Find the line containing "Every time someone" in the listing below. Repeat it exactly, along with each following line up to and including the one containing "2. Then, the".

__Raw data__:
§

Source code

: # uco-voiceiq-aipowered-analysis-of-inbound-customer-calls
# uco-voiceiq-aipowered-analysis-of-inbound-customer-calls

§

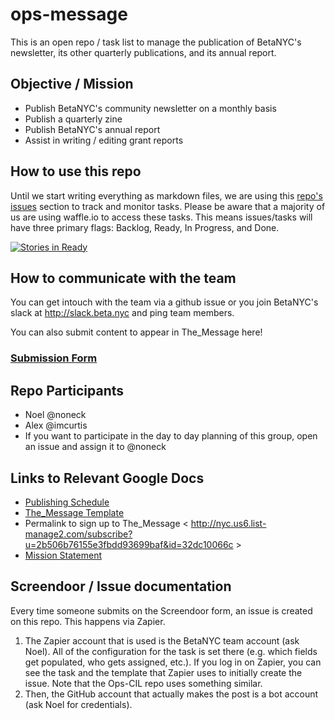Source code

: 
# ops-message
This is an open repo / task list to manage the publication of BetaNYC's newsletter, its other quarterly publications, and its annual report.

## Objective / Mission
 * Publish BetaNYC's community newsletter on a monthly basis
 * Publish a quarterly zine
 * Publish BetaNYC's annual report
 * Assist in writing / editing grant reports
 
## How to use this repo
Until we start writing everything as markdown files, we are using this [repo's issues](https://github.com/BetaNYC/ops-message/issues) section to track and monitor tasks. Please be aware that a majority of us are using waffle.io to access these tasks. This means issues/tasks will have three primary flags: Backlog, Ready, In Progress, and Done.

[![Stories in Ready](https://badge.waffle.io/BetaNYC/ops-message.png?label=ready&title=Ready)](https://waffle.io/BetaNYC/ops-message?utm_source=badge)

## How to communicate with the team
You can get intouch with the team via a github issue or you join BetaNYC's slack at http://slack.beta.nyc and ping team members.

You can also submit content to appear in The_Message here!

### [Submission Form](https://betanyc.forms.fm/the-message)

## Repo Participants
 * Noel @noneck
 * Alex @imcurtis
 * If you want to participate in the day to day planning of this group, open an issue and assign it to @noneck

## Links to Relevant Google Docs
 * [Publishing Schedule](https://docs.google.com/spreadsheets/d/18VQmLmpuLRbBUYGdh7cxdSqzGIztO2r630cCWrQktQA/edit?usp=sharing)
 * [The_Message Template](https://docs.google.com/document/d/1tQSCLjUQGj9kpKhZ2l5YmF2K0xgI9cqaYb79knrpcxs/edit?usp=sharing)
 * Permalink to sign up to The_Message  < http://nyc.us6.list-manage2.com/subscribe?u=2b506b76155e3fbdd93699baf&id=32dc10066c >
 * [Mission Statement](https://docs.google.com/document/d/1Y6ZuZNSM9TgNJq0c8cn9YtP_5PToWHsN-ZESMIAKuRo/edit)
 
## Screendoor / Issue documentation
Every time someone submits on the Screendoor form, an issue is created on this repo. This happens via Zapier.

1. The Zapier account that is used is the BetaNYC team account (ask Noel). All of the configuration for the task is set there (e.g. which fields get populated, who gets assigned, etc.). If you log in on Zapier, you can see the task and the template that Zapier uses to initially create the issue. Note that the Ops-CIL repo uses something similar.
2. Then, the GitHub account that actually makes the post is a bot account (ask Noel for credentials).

§

__Exercise result__:
Every time someone submits on the Screendoor form, an issue is created on this repo. This happens via Zapier.

1. The Zapier account that is used is the BetaNYC team account (ask Noel). All of the configuration for the task is set there (e.g. which fields get populated, who gets assigned, etc.). If you log in on Zapier, you can see the task and the template that Zapier uses to initially create the issue. Note that the Ops-CIL repo uses something similar.
2. Then, the GitHub account that actually makes the post is a bot account (ask Noel for credentials).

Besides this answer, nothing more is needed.